As part of its grand makeover, the Centrum Building is adding an Italian restaurant called Mille Lire, from Italian chef Giuliano Matarese and his business partner Brian Ellard. The restaurant will open in the corner of the building facing Cedar Springs Road and Welborn Street that was previously home to such ill-fated concepts as Bengal Coast and Manuel's Creative Cuisine. It'll open in November.
Mille Lire will join the joint Pints & Quarts and Mudsmith, a new combination concept from Dallas restaurateur Brooke Humphries, that is also opening in the Centrum. The building is getting a major renovation from new owner Quadrant Investment Properties, which is sinking more than $20 million in upgrades, including street-side parking and a friendlier entry.

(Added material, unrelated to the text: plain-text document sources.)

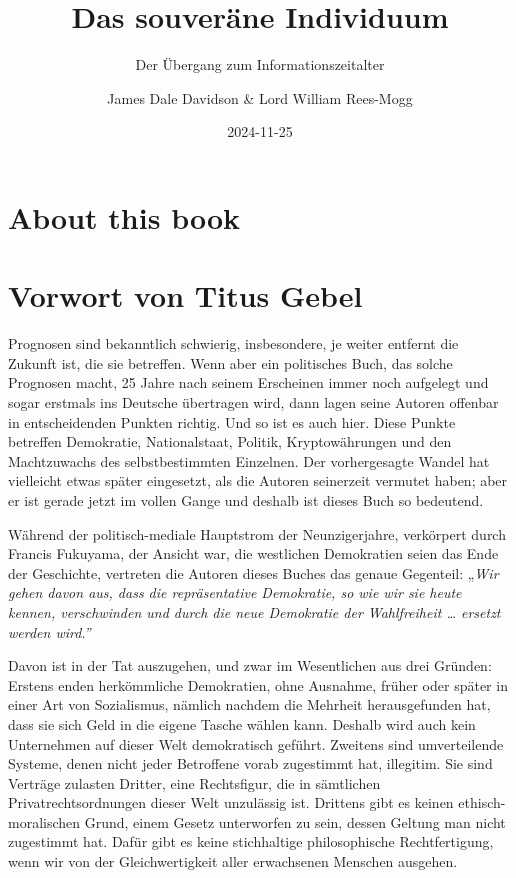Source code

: \documentclass[
  a5paper,
  smalldemyvopaper,10pt,twoside,onecolumn,openright,extrafontsizes,hidelinks]{memoir}
\title{Das souveräne Individuum}
\subtitle{Der Übergang zum Informationszeitalter}
\author{James Dale Davidson \& Lord William Rees-Mogg}
\date{2024-11-25}
\renewcommand*\contentsname{Inhaltsverzeichnis}
\newcommand\contentsname{Inhaltsverzeichnis}
\begin{document}
\frontmatter
\maketitle

\renewcommand*\contentsname{Inhalt}
{
\setcounter{tocdepth}{0}
\tableofcontents
}

\mainmatter
{}

\chapter*{About this book}\label{about-this-book}



\chapter*{Vorwort von Titus Gebel}\label{vorwort-von-titus-gebel}


Prognosen sind bekanntlich schwierig, insbesondere, je weiter entfernt
die Zukunft ist, die sie betreffen. Wenn aber ein politisches Buch, das
solche Prognosen macht, 25 Jahre nach seinem Erscheinen immer noch
aufgelegt und sogar erstmals ins Deutsche übertragen wird, dann lagen
seine Autoren offenbar in entscheidenden Punkten richtig. Und so ist es
auch hier. Diese Punkte betreffen Demokratie, Nationalstaat, Politik,
Kryptowährungen und den Machtzuwachs des selbstbestimmten Einzelnen. Der
vorhergesagte Wandel hat vielleicht etwas später eingesetzt, als die
Autoren seinerzeit vermutet haben; aber er ist gerade jetzt im vollen
Gange und deshalb ist dieses Buch so bedeutend.

Während der politisch-mediale Hauptstrom der Neunzigerjahre, verkörpert
durch Francis Fukuyama, der Ansicht war, die westlichen Demokratien
seien das Ende der Geschichte, vertreten die Autoren dieses Buches das
genaue Gegenteil: „\emph{Wir gehen davon aus, dass die repräsentative
Demokratie, so wie wir sie heute kennen, verschwinden und durch die neue
Demokratie der Wahlfreiheit \ldots{} ersetzt werden wird.''}

Davon ist in der Tat auszugehen, und zwar im Wesentlichen aus drei
Gründen: Erstens enden herkömmliche Demokratien, ohne Ausnahme, früher
oder später in einer Art von Sozialismus, nämlich nachdem die Mehrheit
herausgefunden hat, dass sie sich Geld in die eigene Tasche wählen kann.
Deshalb wird auch kein Unternehmen auf dieser Welt demokratisch geführt.
Zweitens sind umverteilende Systeme, denen nicht jeder Betroffene vorab
zugestimmt hat, illegitim. Sie sind Verträge zulasten Dritter, eine
Rechtsfigur, die in sämtlichen Privatrechtsordnungen dieser Welt
unzulässig ist. Drittens gibt es keinen ethisch-moralischen Grund, einem
Gesetz unterworfen zu sein, dessen Geltung man nicht zugestimmt hat.
Dafür gibt es keine stichhaltige philosophische Rechtfertigung, wenn wir
von der Gleichwertigkeit aller erwachsenen Menschen ausgehen.
\end{document}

Giuliano Matarese has achieved some fame from appearing on cooking shows Chopped and Beat Bobby Flay. A native of Naples, he worked at his grandmother's restaurant before moving to New York at age 21. His experience there ranged from visible restaurants such as Charlie Palmer's Aureole, where he worked under mentor and chef Dante Boccuzzi, to smaller places like the Italian trattoria Arte Café. He also did time in Florida, including a well-regarded stint at a restaurant called Sale E Pepe.
Named for Italy's former currency (the Lira) before the Euro came along, Mille Lire will features a "neoclassic" menu with dishes that maintain the integrity of authentic Italian cuisine, but with global influences. The evolving menu will rotate seasonally and incorporate Italian-sourced ingredients like olive oils and cheeses, as well as local produce, meats and more.
A Neapolitan pizza oven and a pasta-making machine have been imported from Italy. A U-shaped full bar will serve craft cocktails and an assortment of wines from various regions.
Decor utilizes an earth-color scheme with shades of orange, brown, and grays. Outlines of the Lira are reflected in custom cement tiles and upholstered banquette seating. A floor-to-ceiling moss wall and custom wine cellar will serve as focal points. The kitchen is partially-open, affording a "glimpse" rather than a full view. An indoor patio features floor-to-ceiling windows, a custom-built skylight, and a live olive tree.
Mille Lire will be open for lunch and dinner daily. A happy hour menu will feature classic drinks and small bites, and there'll be a weekend Italian-style brunch, complete with a prosecco bar. Those last two words are like the pot of gold at the end of the rainbow.